Investors have good reason to be worried given Bitcoin's recent dive, but some aren't so sure. Bulls say the cryptocurrency's boom is far from over and that there’s more to analyzing a market than measuring price gains. The funny money has bounced back from previous swoons, and if Bitcoin does become a widely-accepted form of digital gold, it could have a lot further to surge. Bloomberg looks at some famous bubbles from the past for perspective.

How did Michael Wolff get in the door? It turns out President Donald Trump's staffers were wrong to assume they could shape the narrative of his book, "Fire and Fury," which depicts an administration in turmoil. Wolff's pitch to the White House included a working title that signaled a sympathetic view. The controversial writer was able to gain access despite a track record of critical coverage, including a hard-hitting book on Trump's good friend, Rupert Murdoch.

America is getting increasingly unpopular among international travelers. Historically, the U.S. had only to sit back and let foreign tourists (and their money) roll in. Over the past few years, though, that gravy train has begun to dry up, a trend that accelerated as Trump began to make good on promises to restrict immigration. The travel industry has banded together to fight this shift, and they're asking the White House for help.

Corporate America may finally bring home its bacon. An estimated $3.1 trillion of corporate cash is now held offshore. For years, the likes of Apple and Microsoft have stashed billions of dollars there to cut their U.S. tax bills. Now, the tax-code rewrite could throw that into reverse. The great on-shoring may prompt multinationals, which have parked much of their overseas profits in bonds, to use the money to goose their stock prices. Think buybacks and dividends.

Your Russian news feed revealed. Twitter told Congress Wednesday it will let users know if they've been exposed to web posts secretly crafted as part of that country's effort to tamper with the 2016 U.S. election. Accounts linked to the Internet Research Agency, which aided Russian efforts to meddle in the race, are the focus of the social media company's effort.

House Republican leaders are pushing a plan to avoid a shutdown by funding the government for four more weeks while ignoring Democrats and their demands for a deal on immigration. The bill would extend the Children’s Health Insurance Program, intended as a lure to Democrats, and delay taxes on high-end health insurance and medical devices, a gift to conservative Republicans. The Senate, however, is another matter.
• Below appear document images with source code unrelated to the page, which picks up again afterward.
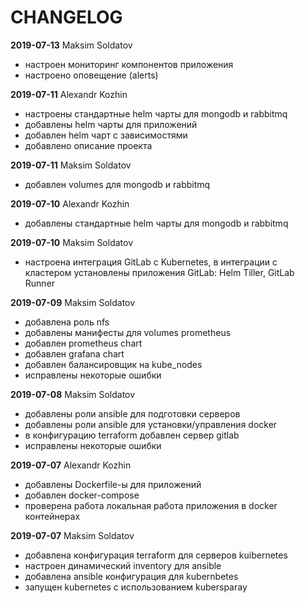 # CHANGELOG

**2019-07-13** Maksim Soldatov

- настроен мониторинг компонентов приложения
- настроено оповещение (alerts)

**2019-07-11** Alexandr Kozhin

- настроены стандартные helm чарты для mongodb и rabbitmq
- добавлены helm чарты для приложений
- добавлен helm чарт с зависимостями
- добавлено описание проекта

**2019-07-11** Maksim Soldatov

- добавлен  volumes для mongodb и rabbitmq

**2019-07-10** Alexandr Kozhin

- добавлены стандартные helm чарты для mongodb и rabbitmq

**2019-07-10** Maksim Soldatov

- настроена интеграция GitLab с Kubernetes, в интеграции с кластером установлены приложения GitLab: Helm Tiller, GitLab Runner

**2019-07-09** Maksim Soldatov

- добавлена роль nfs
- добавлены манифесты для volumes prometheus 
- добавлен prometheus chart
- добавлен grafana chart
- добавлен балансировщик на kube_nodes
- исправлены некоторые ошибки

**2019-07-08** Maksim Soldatov

- добавлены роли ansible для подготовки серверов
- добавлены роли ansible для установки/управления docker
- в конфигурацию terraform добавлен сервер gitlab
- исправлены некоторые ошибки

**2019-07-07** Alexandr Kozhin

- добавлены Dockerfile-ы для приложений
- добавлен docker-compose
- проверена работа локальная работа приложения в docker контейнерах

**2019-07-07** Maksim Soldatov

- добавлена конфигурация terraform для серверов kuibernetes
- настроен динамический inventory для ansible
- добавлена ansible конфигурация для kubernbetes
- запущен kubernetes с использованием kubersparay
The most valuable distiller is almost out of booze. You know you’re in Maotai when you smell it. The picturesque town of about 100,000 in southwestern China is home to the world’s most valuable liquor company. The soy sauce-like scent of the grain alcohol baijiu, made by the eponymous Kweichow Moutai Co., permeates the main street. But inside local liquor stores, the distiller’s big brands are sold out. The buying frenzy, and resulting inventory shortages, now extend nationwide.